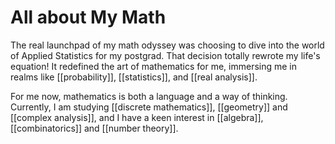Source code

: # All about My Math
The real launchpad of my math odyssey was choosing to dive into the world of Applied Statistics for my postgrad. That decision totally rewrote my life's equation! It redefined the art of mathematics for me, immersing me in realms like [[probability]], [[statistics]], and [[real analysis]]. 

For me now, mathematics is both a language and a way of thinking. Currently, I am studying [[discrete mathematics]], [[geometry]] and [[complex analysis]], and I have a keen interest in [[algebra]], [[combinatorics]] and [[number theory]].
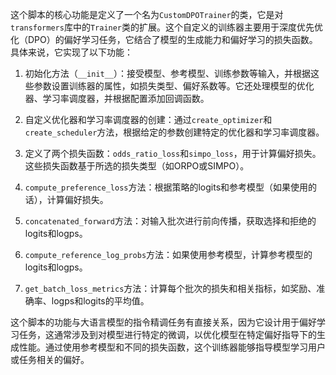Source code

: 这个脚本的核心功能是定义了一个名为`CustomDPOTrainer`的类，它是对`transformers`库中的`Trainer`类的扩展。这个自定义的训练器主要用于深度优先优化（DPO）的偏好学习任务，它结合了模型的生成能力和偏好学习的损失函数。具体来说，它实现了以下功能：

1. 初始化方法（`__init__`）：接受模型、参考模型、训练参数等输入，并根据这些参数设置训练器的属性，如损失类型、偏好系数等。它还处理模型的优化器、学习率调度器，并根据配置添加回调函数。

2. 自定义优化器和学习率调度器的创建：通过`create_optimizer`和`create_scheduler`方法，根据给定的参数创建特定的优化器和学习率调度器。

3. 定义了两个损失函数：`odds_ratio_loss`和`simpo_loss`，用于计算偏好损失。这些损失函数基于所选的损失类型（如ORPO或SIMPO）。

4. `compute_preference_loss`方法：根据策略的logits和参考模型（如果使用的话），计算偏好损失。

5. `concatenated_forward`方法：对输入批次进行前向传播，获取选择和拒绝的logits和logps。

6. `compute_reference_log_probs`方法：如果使用参考模型，计算参考模型的logits和logps。

7. `get_batch_loss_metrics`方法：计算每个批次的损失和相关指标，如奖励、准确率、logps和logits的平均值。

这个脚本的功能与大语言模型的指令精调任务有直接关系，因为它设计用于偏好学习任务，这通常涉及到对模型进行特定的微调，以优化模型在特定偏好指导下的生成性能。通过使用参考模型和不同的损失函数，这个训练器能够指导模型学习用户或任务相关的偏好。
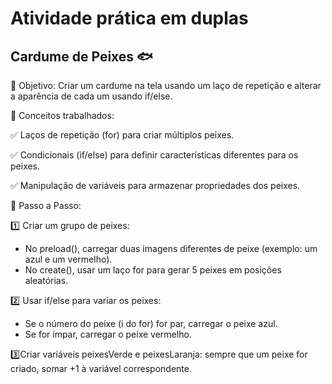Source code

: # Atividade prática em duplas 
## Cardume de Peixes 🐟

📌 Objetivo: Criar um cardume na tela usando um laço de repetição e alterar a aparência de cada um usando if/else.

📌 Conceitos trabalhados:

✅ Laços de repetição (for) para criar múltiplos peixes.

✅ Condicionais (if/else) para definir características diferentes para os peixes.

✅ Manipulação de variáveis para armazenar propriedades dos peixes.

📌 Passo a Passo:

1️⃣ Criar um grupo de peixes:
- No preload(), carregar duas imagens diferentes de peixe (exemplo: um azul e um vermelho).
- No create(), usar um laço for para gerar 5 peixes em posições aleatórias.

2️⃣ Usar if/else para variar os peixes:
- Se o número do peixe (i do for) for par, carregar o peixe azul.
- Se for ímpar, carregar o peixe vermelho.

3️⃣Criar variáveis peixesVerde e peixesLaranja: sempre que um peixe for criado, somar +1 à variável correspondente.
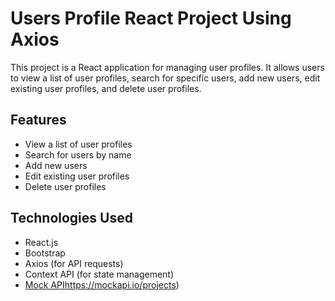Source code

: # Users Profile React Project Using Axios

This project is a React application for managing user profiles. It allows users to view a list of user profiles, search for specific users, add new users, edit existing user profiles, and delete user profiles.

## Features

- View a list of user profiles
- Search for users by name
- Add new users
- Edit existing user profiles
- Delete user profiles

## Technologies Used

- React.js
- Bootstrap
- Axios (for API requests)
- Context API (for state management)
- [Mock API](https://mockapi.io/projects)https://mockapi.io/projects)

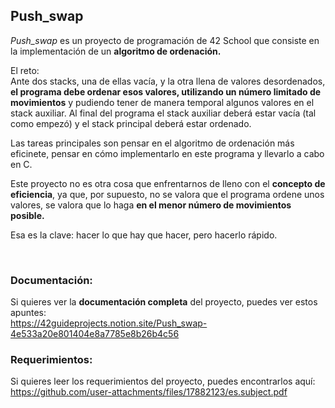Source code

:
## Push_swap

*Push_swap* es un proyecto de programación de 42 School que consiste en la implementación de un **algoritmo de ordenación.** <br>

El reto: <br>
Ante dos stacks, una de ellas vacía, y la otra llena de valores desordenados, **el programa debe ordenar esos valores, utilizando un número limitado de movimientos** y pudiendo tener
de manera temporal algunos valores en el stack auxiliar. Al final del programa el stack auxiliar deberá estar vacía (tal como empezó) y el stack principal deberá estar ordenado.

Las tareas principales son pensar en el algoritmo de ordenación más eficinete, pensar en cómo implementarlo en este programa y llevarlo a cabo en C.

Este proyecto no es otra cosa que enfrentarnos de lleno con el **concepto de eficiencia**, ya que, por supuesto, no se valora que el programa ordene unos valores, se valora que lo haga
**en el menor número de movimientos posible.**

Esa es la clave: hacer lo que hay que hacer, pero hacerlo rápido. 

<br> 

### Documentación:

Si quieres ver la **documentación completa** del proyecto, puedes ver estos apuntes: <br> 
https://42guideprojects.notion.site/Push_swap-4e533a20e801404e8a7785e8b26b4c56

### Requerimientos:

Si quieres leer los requerimientos del proyecto, puedes encontrarlos aquí: <br> 
https://github.com/user-attachments/files/17882123/es.subject.pdf

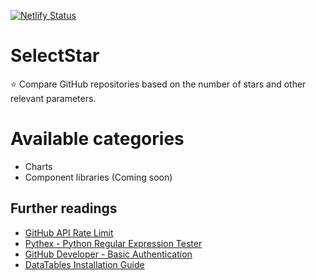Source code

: [![Netlify Status](https://api.netlify.com/api/v1/badges/85d320bc-6ba7-473a-a155-5c9f7fb73a1f/deploy-status)](https://app.netlify.com/sites/charting/deploys)

# SelectStar

⭐️ Compare GitHub repositories based on the number of stars and other relevant parameters.

# Available categories

- Charts
- Component libraries (Coming soon)

## Further readings

- [GitHub API Rate Limit](https://api.github.com/rate_limit)
- [Pythex - Python Regular Expression Tester](https://pythex.org/)
- [GitHub Developer - Basic Authentication](https://developer.github.com/v3/auth/#basic-authentication)
- [DataTables Installation Guide](https://datatables.net/manual/installation)
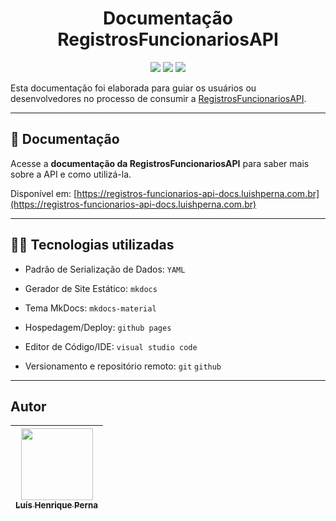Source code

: <h1 align="center">Documentação RegistrosFuncionariosAPI</h1>

<p align="center">
<img src="https://img.shields.io/badge/ssg-mkdocs-539cf2?style=for-the-badge"/>
<img src="https://img.shields.io/badge/tema-material-4051b5?style=for-the-badge"/>
<img src="https://img.shields.io/badge/serialização de dados-yaml-cb171e?style=for-the-badge"/>
</p>

Esta documentação foi elaborada para guiar os usuários ou desenvolvedores no processo de consumir a [RegistrosFuncionariosAPI](https://github.com/luishperna/registros_funcionarios_api).
 
---

## :blue_book: Documentação

Acesse a **documentação da RegistrosFuncionariosAPI** para saber mais sobre a API e como utilizá-la.

Disponível em: [https://registros-funcionarios-api-docs.luishperna.com.br](https://registros-funcionarios-api-docs.luishperna.com.br)

---

## :man_technologist: Tecnologias utilizadas

- Padrão de Serialização de Dados: `YAML`

- Gerador de Site Estático: `mkdocs`

- Tema MkDocs: `mkdocs-material`

- Hospedagem/Deploy: `github pages`

- Editor de Código/IDE: `visual studio code`

- Versionamento e repositório remoto: `git` `github`

---

## Autor

| [<img src="https://avatars.githubusercontent.com/u/96630233?s=400&u=3400cfe6ba8fb87692f4f14cbdbef3e5cc996b67&v=4" width=115><br><sub>Luís Henrique Perna</sub>](https://github.com/luishperna) |
| :---: |
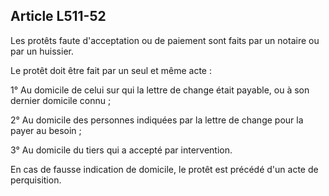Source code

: Article L511-52
----
Les protêts faute d'acceptation ou de paiement sont faits par un notaire ou par
un huissier.

Le protêt doit être fait par un seul et même acte :

1° Au domicile de celui sur qui la lettre de change était payable, ou à son
dernier domicile connu ;

2° Au domicile des personnes indiquées par la lettre de change pour la payer au
besoin ;

3° Au domicile du tiers qui a accepté par intervention.

En cas de fausse indication de domicile, le protêt est précédé d'un acte de
perquisition.
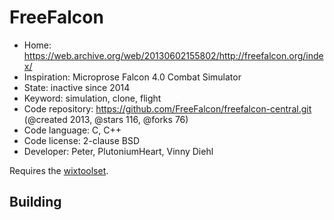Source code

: # FreeFalcon

- Home: https://web.archive.org/web/20130602155802/http://freefalcon.org/index/
- Inspiration: Microprose Falcon 4.0 Combat Simulator
- State: inactive since 2014
- Keyword: simulation, clone, flight
- Code repository: https://github.com/FreeFalcon/freefalcon-central.git (@created 2013, @stars 116, @forks 76)
- Code language: C, C++
- Code license: 2-clause BSD
- Developer: Peter, PlutoniumHeart, Vinny Diehl

Requires the [wixtoolset](https://wixtoolset.org/).

## Building

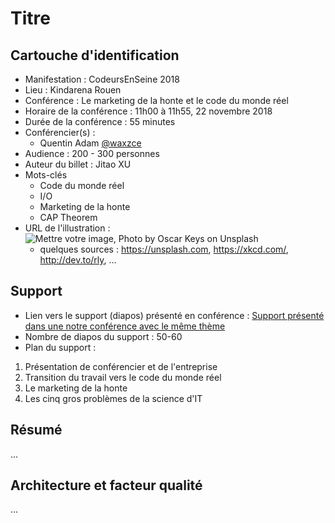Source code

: # Titre

## Cartouche d'identification

 - Manifestation : CodeursEnSeine 2018
 - Lieu : Kindarena Rouen
 - Conférence : Le marketing de la honte et le code du monde réel
 - Horaire de la conférence : 11h00 à 11h55, 22 novembre 2018
 - Durée de la conférence : 55 minutes
 - Conférencier(s) :
   - Quentin Adam [@waxzce](https://twitter.com/waxzce)
 - Audience : 200 - 300 personnes
 - Auteur du billet : Jitao XU
 - Mots-clés
   - Code du monde réel
   - I/O
   - Marketing de la honte
   - CAP Theorem
 - URL de l'illustration : ![Mettre votre image, Photo by Oscar Keys on Unsplash](oscar-keys-58399-unsplash.jpg)
   - quelques sources : https://unsplash.com, https://xkcd.com/, http://dev.to/rly, ...

## Support
 - Lien vers le support (diapos) présenté en conférence : [Support présenté dans une notre conférence avec le même thème](https://fr.slideshare.net/quentinadam/hype-driven-architecture-keynote-at-devfest-toulouse-2018)
 - Nombre de diapos du support : 50-60
 - Plan du support :
  1. Présentation de conférencier et de l'entreprise
  2. Transition du travail vers le code du monde réel
  3. Le marketing de la honte
  4. Les cinq gros problèmes de la science d'IT

## Résumé
...

## Architecture et facteur qualité
...
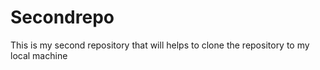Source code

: # Secondrepo
This is my second  repository that will helps to clone the repository to my  local machine 
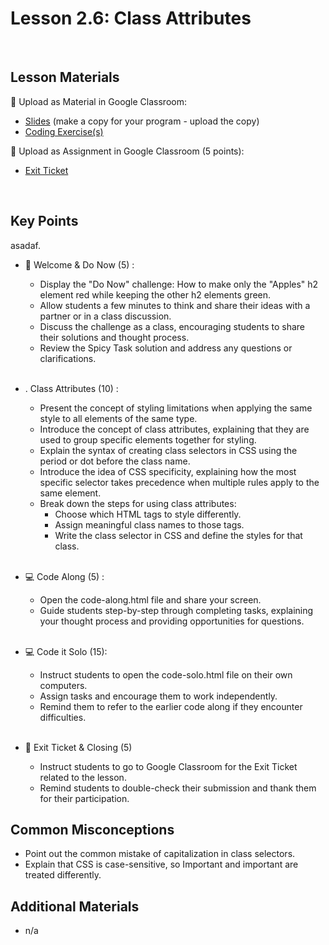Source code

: # Lesson 2.6: Class Attributes

<br>

## Lesson Materials

📖 Upload as Material in Google Classroom:
- [Slides](https://docs.google.com/presentation/d/199pOWeWNW_t0tJDaBauQSb-8MF1vCy0PApB8XlRhLXs/edit?usp=sharing) (make a copy for your program - upload the copy)
- [Coding Exercise(s)](https://github.com/CN-Curriculum/int-u2l6-23-24-student-exercises)

📝 Upload as Assignment in Google Classroom (5 points):
- [Exit Ticket](https://forms.gle/wBjdvGZNWKG5JL2u8)

<br>

## Key Points
asadaf.


- 👋 Welcome & Do Now (5) : 
    -  Display the "Do Now" challenge: How to make only the "Apples" h2 element red while keeping the other h2 elements green.
    -  Allow students a few minutes to think and share their ideas with a partner or in a class discussion.
    -  Discuss the challenge as a class, encouraging students to share their solutions and thought process.
    -  Review the Spicy Task solution and address any questions or clarifications.<br><br>

- . Class Attributes (10) : 
    - Present the concept of styling limitations when applying the same style to all elements of the same type.
    - Introduce the concept of class attributes, explaining that they are used to group specific elements together for styling.
    - Explain the syntax of creating class selectors in CSS using the period or dot before the class name.
    - Introduce the idea of CSS specificity, explaining how the most specific selector takes precedence when multiple rules apply to the same element.
    - Break down the steps for using class attributes:
        - Choose which HTML tags to style differently.
        - Assign meaningful class names to those tags.
        - Write the class selector in CSS and define the styles for that class.<br><br>

- 💻 Code Along (5) :
    - Open the code-along.html file and share your screen.
    - Guide students step-by-step through completing tasks, explaining your thought process and providing opportunities for questions.<br><br>

- 💻 Code it Solo  (15): 
    - Instruct students to open the code-solo.html file on their own computers.
    - Assign tasks and encourage them to work independently.
    - Remind them to refer to the earlier code along if they encounter difficulties. <br><br>

- 👋 Exit Ticket & Closing (5)
    - Instruct students to go to Google Classroom for the Exit Ticket related to the lesson.
    - Remind students to double-check their submission and thank them for their participation. 


## Common Misconceptions
 - Point out the common mistake of capitalization in class selectors.
 - Explain that CSS is case-sensitive, so Important and important are treated differently.


## Additional Materials
- n/a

▶ _Exercise instructions_:
Determine how many lines in the records above have the string "elements". Only the number should be returned.

▶ _Result of this exercise_:
3